Hadi TV
- Country: Iraq
- Broadcast area: Worldwide
- Network: Hadi TV Satellite Channel

Programming
- Picture format: 4:3 (576i, SDTV)

Ownership
- Owner: Hadi Foundation

History
- Launched: 2008

Links
- Website: Hadi TV

= HadiTV =

Islamic television channel

Hadi TV is an International television channel with a Muslim religious focus, producing programs mainly focusing on the Twelver school of thought. It has been named after the name of 10th Imam Ali al-Hadi and duly called Hadi TV. It is first multilingual Islamic channel to broadcast programmes in more than 15 Languages including English, Urdu, Arabic, Persian, F.Dari, Hausa, Swahili, Pashto, Azeri, French, Turkish, Russian, Kurdi, Thai and Malay languages. The channel is serving a combination of edutainment and infotainment for the community around the world. Hadi TV is producing programs from Pakistan and other countries. In April 2017 telecasting of this channel was banned in Jammu and Kashmir, India by the Central Government of India.

==List of channels==
- Hadi TV 1 (Urdu, English) - Available in South Asia, USA, Canada, Australia, New Zealand and Europe.
- Hadi TV 2 (Malay, Thai) - Available in Southeast Asia and Middle East.
- Hadi TV 3 (Azerbaijani, Russian) - Available in Azerbaijan, Turkey, Kurdistan and Iran.
- Hadi TV 4 (Persian) - Available in Pakistan, Afghanistan, Iran, Iraq and Tajikistan.
- Hadi TV 5 (English, French, Hausa, Fula) - Available in Africa.
- Hadi TV 6 (Persian, Dari) - Available in Pakistan, Afghanistan and Iran.
- Hadi TV 7 (Kurdish, Turkish) - Available in Turkey, Iraq, Syria, Azerbaijan, Cyprus and European Union.
- Hadi TV 8 (English, Swahili, French, Urdu) - Available in Africa.
- Hadi TV 9 (Pashto) - Available in Pakistan and Afghanistan.
- Dua Channel (Arabic) - Available in Malaysia, North Africa and Middle East.

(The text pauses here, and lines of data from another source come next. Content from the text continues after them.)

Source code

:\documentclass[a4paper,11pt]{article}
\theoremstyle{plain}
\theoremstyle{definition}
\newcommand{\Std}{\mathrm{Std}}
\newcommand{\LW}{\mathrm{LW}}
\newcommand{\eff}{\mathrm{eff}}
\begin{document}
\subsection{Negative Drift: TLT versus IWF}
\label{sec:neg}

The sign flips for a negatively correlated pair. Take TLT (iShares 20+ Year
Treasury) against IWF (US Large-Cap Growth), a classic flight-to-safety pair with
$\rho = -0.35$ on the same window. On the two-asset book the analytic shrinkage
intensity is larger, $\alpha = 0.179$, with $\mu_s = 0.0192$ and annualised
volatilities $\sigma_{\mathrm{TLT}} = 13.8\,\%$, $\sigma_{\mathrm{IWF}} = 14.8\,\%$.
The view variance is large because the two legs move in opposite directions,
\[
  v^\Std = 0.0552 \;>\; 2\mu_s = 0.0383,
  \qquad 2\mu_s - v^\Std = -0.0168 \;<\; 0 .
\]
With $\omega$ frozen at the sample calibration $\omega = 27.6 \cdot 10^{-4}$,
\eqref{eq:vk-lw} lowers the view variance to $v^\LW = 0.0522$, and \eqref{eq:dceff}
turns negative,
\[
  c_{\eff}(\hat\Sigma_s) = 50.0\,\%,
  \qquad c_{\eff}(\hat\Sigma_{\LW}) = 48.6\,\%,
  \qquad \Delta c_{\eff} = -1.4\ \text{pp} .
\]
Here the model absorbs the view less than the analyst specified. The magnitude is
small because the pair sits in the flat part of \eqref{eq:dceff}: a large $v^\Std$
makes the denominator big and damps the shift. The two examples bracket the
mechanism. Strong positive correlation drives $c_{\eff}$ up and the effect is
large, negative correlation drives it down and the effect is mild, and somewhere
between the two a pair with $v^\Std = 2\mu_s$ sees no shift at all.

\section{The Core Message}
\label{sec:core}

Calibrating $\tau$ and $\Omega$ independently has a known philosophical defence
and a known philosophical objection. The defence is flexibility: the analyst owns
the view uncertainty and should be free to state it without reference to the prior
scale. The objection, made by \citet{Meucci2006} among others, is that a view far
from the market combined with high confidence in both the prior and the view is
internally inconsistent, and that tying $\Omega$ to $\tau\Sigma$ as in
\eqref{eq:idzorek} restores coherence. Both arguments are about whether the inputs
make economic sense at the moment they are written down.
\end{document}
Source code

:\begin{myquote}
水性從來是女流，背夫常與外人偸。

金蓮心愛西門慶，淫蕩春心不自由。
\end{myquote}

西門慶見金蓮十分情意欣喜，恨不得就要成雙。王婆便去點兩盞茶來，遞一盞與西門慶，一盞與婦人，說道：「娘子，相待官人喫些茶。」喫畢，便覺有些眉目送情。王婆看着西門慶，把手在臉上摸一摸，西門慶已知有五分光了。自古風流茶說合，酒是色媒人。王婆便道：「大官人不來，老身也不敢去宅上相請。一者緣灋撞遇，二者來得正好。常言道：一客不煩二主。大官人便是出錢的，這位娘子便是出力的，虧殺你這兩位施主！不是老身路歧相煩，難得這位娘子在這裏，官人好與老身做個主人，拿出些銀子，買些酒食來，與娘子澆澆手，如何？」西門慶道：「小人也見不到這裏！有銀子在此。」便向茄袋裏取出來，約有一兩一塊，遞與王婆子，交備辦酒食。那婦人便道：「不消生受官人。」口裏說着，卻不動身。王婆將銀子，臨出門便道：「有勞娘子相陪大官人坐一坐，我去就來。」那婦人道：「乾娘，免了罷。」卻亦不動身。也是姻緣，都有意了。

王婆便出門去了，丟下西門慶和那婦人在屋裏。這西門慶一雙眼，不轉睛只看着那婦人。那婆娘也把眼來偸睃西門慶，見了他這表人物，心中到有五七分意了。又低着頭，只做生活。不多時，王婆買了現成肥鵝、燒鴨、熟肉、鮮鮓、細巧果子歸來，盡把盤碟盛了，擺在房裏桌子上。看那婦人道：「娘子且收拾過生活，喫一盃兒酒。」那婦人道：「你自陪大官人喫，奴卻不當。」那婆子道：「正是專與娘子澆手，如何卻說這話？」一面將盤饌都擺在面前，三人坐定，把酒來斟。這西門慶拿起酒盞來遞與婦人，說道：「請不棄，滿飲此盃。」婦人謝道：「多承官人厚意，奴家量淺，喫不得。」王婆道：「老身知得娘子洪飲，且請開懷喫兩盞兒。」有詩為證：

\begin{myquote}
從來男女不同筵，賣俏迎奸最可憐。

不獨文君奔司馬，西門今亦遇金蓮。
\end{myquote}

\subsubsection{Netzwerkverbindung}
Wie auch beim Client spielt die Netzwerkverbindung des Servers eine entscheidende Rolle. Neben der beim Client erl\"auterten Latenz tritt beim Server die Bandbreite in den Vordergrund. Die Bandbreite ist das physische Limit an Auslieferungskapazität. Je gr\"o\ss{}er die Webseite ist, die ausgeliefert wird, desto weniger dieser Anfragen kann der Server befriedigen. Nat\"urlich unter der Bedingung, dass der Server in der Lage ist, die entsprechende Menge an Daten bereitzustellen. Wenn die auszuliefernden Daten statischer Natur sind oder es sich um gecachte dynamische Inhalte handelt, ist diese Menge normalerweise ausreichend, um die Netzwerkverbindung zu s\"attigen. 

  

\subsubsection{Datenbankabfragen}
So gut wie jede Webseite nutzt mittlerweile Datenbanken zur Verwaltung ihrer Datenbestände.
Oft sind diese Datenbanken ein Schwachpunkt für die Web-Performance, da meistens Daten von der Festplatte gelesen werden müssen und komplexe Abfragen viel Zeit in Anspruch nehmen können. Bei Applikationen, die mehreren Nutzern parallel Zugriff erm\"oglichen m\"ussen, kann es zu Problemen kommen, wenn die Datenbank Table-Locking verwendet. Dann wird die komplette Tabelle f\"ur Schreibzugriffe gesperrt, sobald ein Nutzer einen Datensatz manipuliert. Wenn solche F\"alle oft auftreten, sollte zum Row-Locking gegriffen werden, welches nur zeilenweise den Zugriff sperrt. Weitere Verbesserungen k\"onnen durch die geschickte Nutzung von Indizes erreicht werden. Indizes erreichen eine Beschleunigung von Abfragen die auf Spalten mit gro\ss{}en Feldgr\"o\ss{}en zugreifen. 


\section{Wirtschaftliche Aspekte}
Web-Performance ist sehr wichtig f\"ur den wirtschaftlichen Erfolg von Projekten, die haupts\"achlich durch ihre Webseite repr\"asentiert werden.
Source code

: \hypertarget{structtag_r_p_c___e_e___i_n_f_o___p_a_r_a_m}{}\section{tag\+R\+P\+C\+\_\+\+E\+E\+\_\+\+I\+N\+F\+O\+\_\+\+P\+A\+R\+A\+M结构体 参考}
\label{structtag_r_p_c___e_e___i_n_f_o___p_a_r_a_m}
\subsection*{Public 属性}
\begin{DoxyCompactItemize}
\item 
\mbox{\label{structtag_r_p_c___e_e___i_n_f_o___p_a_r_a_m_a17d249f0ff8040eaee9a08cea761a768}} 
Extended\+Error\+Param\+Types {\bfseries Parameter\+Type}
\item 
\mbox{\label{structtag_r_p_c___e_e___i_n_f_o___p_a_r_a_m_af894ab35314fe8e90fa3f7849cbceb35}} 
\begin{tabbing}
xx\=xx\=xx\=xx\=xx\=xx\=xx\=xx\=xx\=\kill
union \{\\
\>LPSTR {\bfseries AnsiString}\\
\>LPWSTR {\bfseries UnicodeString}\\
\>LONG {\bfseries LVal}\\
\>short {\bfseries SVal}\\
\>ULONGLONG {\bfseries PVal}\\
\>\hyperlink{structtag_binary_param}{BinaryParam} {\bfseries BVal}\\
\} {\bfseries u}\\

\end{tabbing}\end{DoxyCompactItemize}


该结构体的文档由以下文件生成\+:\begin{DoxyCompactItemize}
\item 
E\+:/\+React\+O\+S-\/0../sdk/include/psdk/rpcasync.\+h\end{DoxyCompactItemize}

== U.S. Seizure of Online Sites ==
On June 22, 2021, United States law enforcement agencies seized a number of domains including haditv.com. The United States Department of Justice claims the websites it seized was taken for allegedly promoting disinformation campaigns and for violating U.S. sanctions against the Islamic Revolutionary Guard and radical terrorist groups.